Anne Melek Çakar, çocukluğunda kızını, aşçılığa merakı olduğundan yemek yaptığı malzemeleri döküp saçsa da kısıtlamadığını ifade etti. Onun, küçücük boyuyla sandalyenin üzerine çıkarak tezgahta bir şeyler yaptığını kaydeden Çakar, "Pilav, badem, kuru üzüm gibi birçok değişik şeyi birleştirirdi. İlk önce farklı şeyler, sonra bambaşka lezzetler ortaya çıkmaya başladı. O süreçte onu hep motive ettim. Sanırım o dönemde özgüveni oturdu" diye konuştu.

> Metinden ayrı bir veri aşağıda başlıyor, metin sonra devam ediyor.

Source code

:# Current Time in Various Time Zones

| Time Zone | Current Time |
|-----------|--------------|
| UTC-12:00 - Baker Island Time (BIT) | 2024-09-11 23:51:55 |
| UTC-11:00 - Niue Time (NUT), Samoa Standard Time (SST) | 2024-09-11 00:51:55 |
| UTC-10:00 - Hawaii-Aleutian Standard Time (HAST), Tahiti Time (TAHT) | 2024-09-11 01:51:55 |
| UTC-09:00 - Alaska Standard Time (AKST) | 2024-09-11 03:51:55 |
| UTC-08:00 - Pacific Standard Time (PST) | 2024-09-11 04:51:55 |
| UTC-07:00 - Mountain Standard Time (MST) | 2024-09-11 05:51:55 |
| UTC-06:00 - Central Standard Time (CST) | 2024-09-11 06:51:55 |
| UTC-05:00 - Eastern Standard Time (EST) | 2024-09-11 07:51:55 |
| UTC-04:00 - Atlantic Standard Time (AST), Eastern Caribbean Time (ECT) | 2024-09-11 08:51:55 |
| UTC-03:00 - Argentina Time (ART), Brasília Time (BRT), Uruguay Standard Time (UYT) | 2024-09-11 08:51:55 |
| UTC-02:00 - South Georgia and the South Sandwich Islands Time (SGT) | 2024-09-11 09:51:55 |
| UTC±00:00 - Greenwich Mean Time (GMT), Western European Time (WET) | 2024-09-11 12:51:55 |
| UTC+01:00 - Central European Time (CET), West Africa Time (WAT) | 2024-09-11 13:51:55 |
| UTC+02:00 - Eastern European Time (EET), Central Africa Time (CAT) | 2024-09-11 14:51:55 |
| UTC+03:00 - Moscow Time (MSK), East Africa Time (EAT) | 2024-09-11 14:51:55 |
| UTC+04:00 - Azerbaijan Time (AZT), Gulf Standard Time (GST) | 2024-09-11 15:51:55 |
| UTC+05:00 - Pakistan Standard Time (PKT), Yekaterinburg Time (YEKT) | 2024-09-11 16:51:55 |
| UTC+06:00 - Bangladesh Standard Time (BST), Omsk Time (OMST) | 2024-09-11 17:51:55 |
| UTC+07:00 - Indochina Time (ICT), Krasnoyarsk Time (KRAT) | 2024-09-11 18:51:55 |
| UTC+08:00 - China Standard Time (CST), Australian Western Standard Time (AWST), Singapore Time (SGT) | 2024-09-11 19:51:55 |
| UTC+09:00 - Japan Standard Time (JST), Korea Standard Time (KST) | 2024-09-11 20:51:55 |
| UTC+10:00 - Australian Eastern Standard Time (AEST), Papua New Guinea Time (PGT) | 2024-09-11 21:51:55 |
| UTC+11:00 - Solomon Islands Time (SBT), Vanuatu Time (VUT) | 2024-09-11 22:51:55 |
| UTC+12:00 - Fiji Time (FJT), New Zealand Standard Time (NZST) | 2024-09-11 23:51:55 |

BABASININ AVLADIĞI BALIKLARI SERVİS EDİYOR
ÇAKAR, butik restoranın mimarisini, Kafkasya'dan bölgeye gelen atalarının yöntemlerini ve bugünün mimarisini harmanlayarak tasarladıklarını bildirdi. İnşaat sürecinin 9 ayda tamamlandığını aktaran Çakar, "Burayı tasarlarken 150 yıl önce Kafkasya'dan atalarımız geldiğinde nasıl yemekler yapılıyordu, onu düşündüm. O zamanlar doğalgaz, tüp olmadığını, ateşle yemek yapıldığını düşünerek ona göre tasarladım. Kuzine yaptık, uzun süre et suyu pişirmek istediğimde altına bir odun atıyorum, bütün gece mum ateşi dediğimiz ısıda o et suyunu pişirebiliyorum. İsraftan kaçınmak adına rezervasyonla çalışıyoruz. Menüyü tasarlarken kapalı gruplar için bir hafta önceden hazırlık yaptığımız ürünleri Burhaniye pazarındaki köylülerden ve belirlediğimiz taze et satan kasap ve balıkçılardan temin ediyoruz. Bazen de babamın avladığı balıkları pişirip servis ediyoruz" dedi.
'KÖYÜNÜ TERCİH ETTİ'
BABA Ahmet Çakar, kızının hayallerini gerçekleştirmek ve ona destek olmak için restoranı açtıklarını belirtti. Kızının aşçılık mesleğine aşık olduğu için üniversitede ziraat mühendisliği eğitimini bırakıp gastronomiye geçtiğini anlatan Çakar, "Yine hayali gerçekleşsin diye yurt dışına gönderdik. Yurt dışında teklifler aldığı halde bıraktı. Burasını, köyünü tercih etti" dedi.